Y desde esa inconsciencia en la que se instaló, comenzó a colaborar con los compatriotas vencidos que no se resignaban. Nada importante: llevar notas o informes, seguir a alguien, recoger mensajes o participar en reuniones donde entendía bien poco de lo que hablaban, todos mayores que él. Y cuando le afeaban su carencia ideológica llamándole nihilista o carbonario, palabras que no entendía pero que le sonaban de maravilla, él se encogía de hombros y les decía que hablaban de algo que no había conocido: "¿Qué guerra?, ¿qué hambre?, ¿qué represión?. Yo nací en un barco en alta mar. Cortaron mi cordón umbilical con un puñal javalés de cachas de carey, reservado para dar la vida a los príncipes y quitársela a los reyes. Saludó mi venida al mundo una tripulación asiática con ritos que ya se habían abandonado en sus islas. . .". A estas alturas lo echaban de la reunión y él marchaba aliviado a beber cócteles y seguir contando su historia a las mulatas sin prisa o a las blancas con ganas de juerga.
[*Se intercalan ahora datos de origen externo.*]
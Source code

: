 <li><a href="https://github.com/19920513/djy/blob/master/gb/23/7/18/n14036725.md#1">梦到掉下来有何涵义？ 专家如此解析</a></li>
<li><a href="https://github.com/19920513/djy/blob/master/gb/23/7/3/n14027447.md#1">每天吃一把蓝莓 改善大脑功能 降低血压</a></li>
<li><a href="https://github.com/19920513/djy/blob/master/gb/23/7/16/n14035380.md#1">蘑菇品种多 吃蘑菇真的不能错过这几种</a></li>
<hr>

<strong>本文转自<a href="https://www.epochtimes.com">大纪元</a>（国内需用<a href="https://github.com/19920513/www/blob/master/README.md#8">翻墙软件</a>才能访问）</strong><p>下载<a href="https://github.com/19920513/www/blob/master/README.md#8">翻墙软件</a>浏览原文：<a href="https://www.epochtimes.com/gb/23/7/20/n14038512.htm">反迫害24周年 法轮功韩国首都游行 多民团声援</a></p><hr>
Y cuando le dijeron que tenían una misión para él allí, aceptó sonriente, como siempre, pero en su interior notó una inquietud, como si un mago con poderes arcanos le invitase a regresar a una vida anterior. Volvió, cayó y calló, a pesar de la insistencia, hasta que lo dejaron en paz. Luego buscó un puerto y unas tabernas, pero el ron era matarratas, las putas tristes e impacientes y no había tripulaciones indonesias con anillos en las orejas. Era como si le hubieran encerrado en el negativo de una fotografía de cualquier puerto que había conocido. Fumaba caldo de gallina, ¡él, que siempre llevaba un puro en la boca y otro asomando por el bolsillo superior de la americana!
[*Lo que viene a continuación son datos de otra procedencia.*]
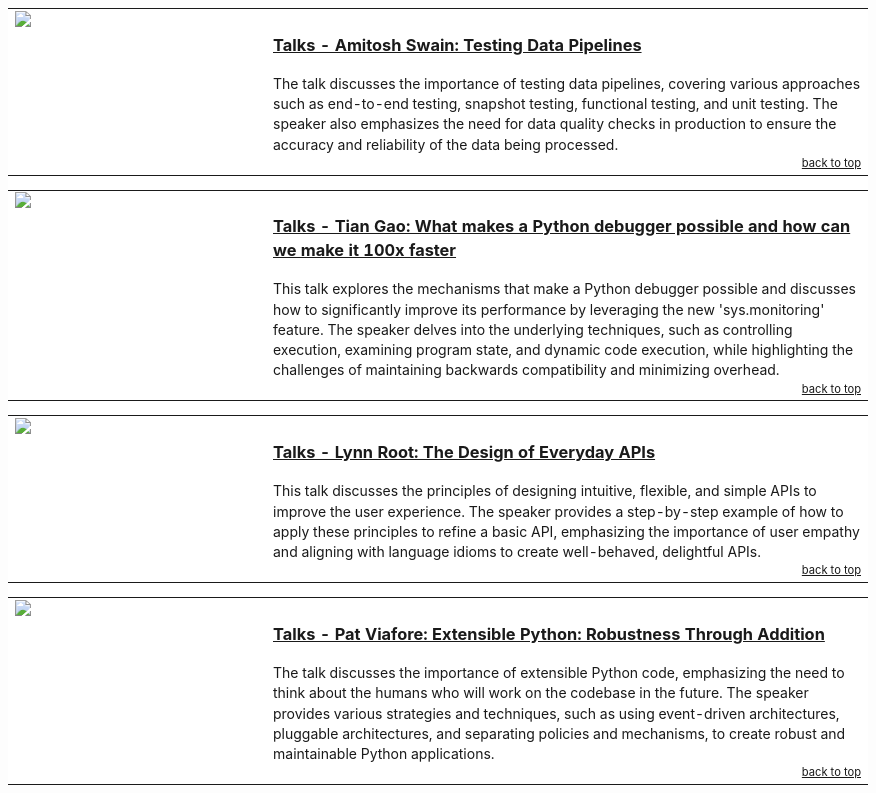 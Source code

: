 <table style='border: none; border-collapse: collapse; width: 100%;'><tr style='border: none;'>
<td width='30%' style='border: none;'><a href='https://www.youtube.com/watch?v=o-tJ7OK3sSY'><img src='https://img.youtube.com/vi/o-tJ7OK3sSY/0.jpg' width='200'></a></td>
<td valign='top' style='border: none;'>
<h3><a href='https://www.youtube.com/watch?v=o-tJ7OK3sSY'>Talks - Amitosh Swain: Testing Data Pipelines</a></h3>
The talk discusses the importance of testing data pipelines, covering various approaches such as end-to-end testing, snapshot testing, functional testing, and unit testing. The speaker also emphasizes the need for data quality checks in production to ensure the accuracy and reliability of the data being processed.
<div style='text-align: right; font-size: 0.8em;'><a href='#table-of-contents'>back to top</a></div>
</td>
</tr></table>

<table style='border: none; border-collapse: collapse; width: 100%;'><tr style='border: none;'>
<td width='30%' style='border: none;'><a href='https://www.youtube.com/watch?v=3UbVs18SBzo'><img src='https://img.youtube.com/vi/3UbVs18SBzo/0.jpg' width='200'></a></td>
<td valign='top' style='border: none;'>
<h3><a href='https://www.youtube.com/watch?v=3UbVs18SBzo'>Talks - Tian Gao: What makes a Python debugger possible and how can we make it 100x faster</a></h3>
This talk explores the mechanisms that make a Python debugger possible and discusses how to significantly improve its performance by leveraging the new 'sys.monitoring' feature. The speaker delves into the underlying techniques, such as controlling execution, examining program state, and dynamic code execution, while highlighting the challenges of maintaining backwards compatibility and minimizing overhead.
<div style='text-align: right; font-size: 0.8em;'><a href='#table-of-contents'>back to top</a></div>
</td>
</tr></table>

<table style='border: none; border-collapse: collapse; width: 100%;'><tr style='border: none;'>
<td width='30%' style='border: none;'><a href='https://www.youtube.com/watch?v=GjTjMBrOZ1k'><img src='https://img.youtube.com/vi/GjTjMBrOZ1k/0.jpg' width='200'></a></td>
<td valign='top' style='border: none;'>
<h3><a href='https://www.youtube.com/watch?v=GjTjMBrOZ1k'>Talks - Lynn Root: The Design of Everyday APIs</a></h3>
This talk discusses the principles of designing intuitive, flexible, and simple APIs to improve the user experience. The speaker provides a step-by-step example of how to apply these principles to refine a basic API, emphasizing the importance of user empathy and aligning with language idioms to create well-behaved, delightful APIs.
<div style='text-align: right; font-size: 0.8em;'><a href='#table-of-contents'>back to top</a></div>
</td>
</tr></table>

<table style='border: none; border-collapse: collapse; width: 100%;'><tr style='border: none;'>
<td width='30%' style='border: none;'><a href='https://www.youtube.com/watch?v=p3frDvA6iNQ'><img src='https://img.youtube.com/vi/p3frDvA6iNQ/0.jpg' width='200'></a></td>
<td valign='top' style='border: none;'>
<h3><a href='https://www.youtube.com/watch?v=p3frDvA6iNQ'>Talks - Pat Viafore: Extensible Python: Robustness Through Addition</a></h3>
The talk discusses the importance of extensible Python code, emphasizing the need to think about the humans who will work on the codebase in the future. The speaker provides various strategies and techniques, such as using event-driven architectures, pluggable architectures, and separating policies and mechanisms, to create robust and maintainable Python applications.
<div style='text-align: right; font-size: 0.8em;'><a href='#table-of-contents'>back to top</a></div>
</td>
</tr></table>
Durante un tiempo largo no pudo refugiarse en sus historias, pues a nadie le importaba escucharle. En cuanto pudo instalarse mejor, compró un giradiscos y un montón de vinilos de Olga Guillot y, gracias al capitán de un barco marsellés que tocaba puerto dos veces al mes, consiguió ron del Caribe y se compró un ventilador de techo y una cama de cabezal dorado. Y con todo eso se encerraba entonces y, cuando había suerte, en los raros días de vendabal, abría la ventana y corría la cortina, tumbándose en la cama para asombrarse de nuevo viendo como el viento huracanado se transformaba en una dulce brisa tras el dintel, que hacía bailar a la cortina el bolero de Olga.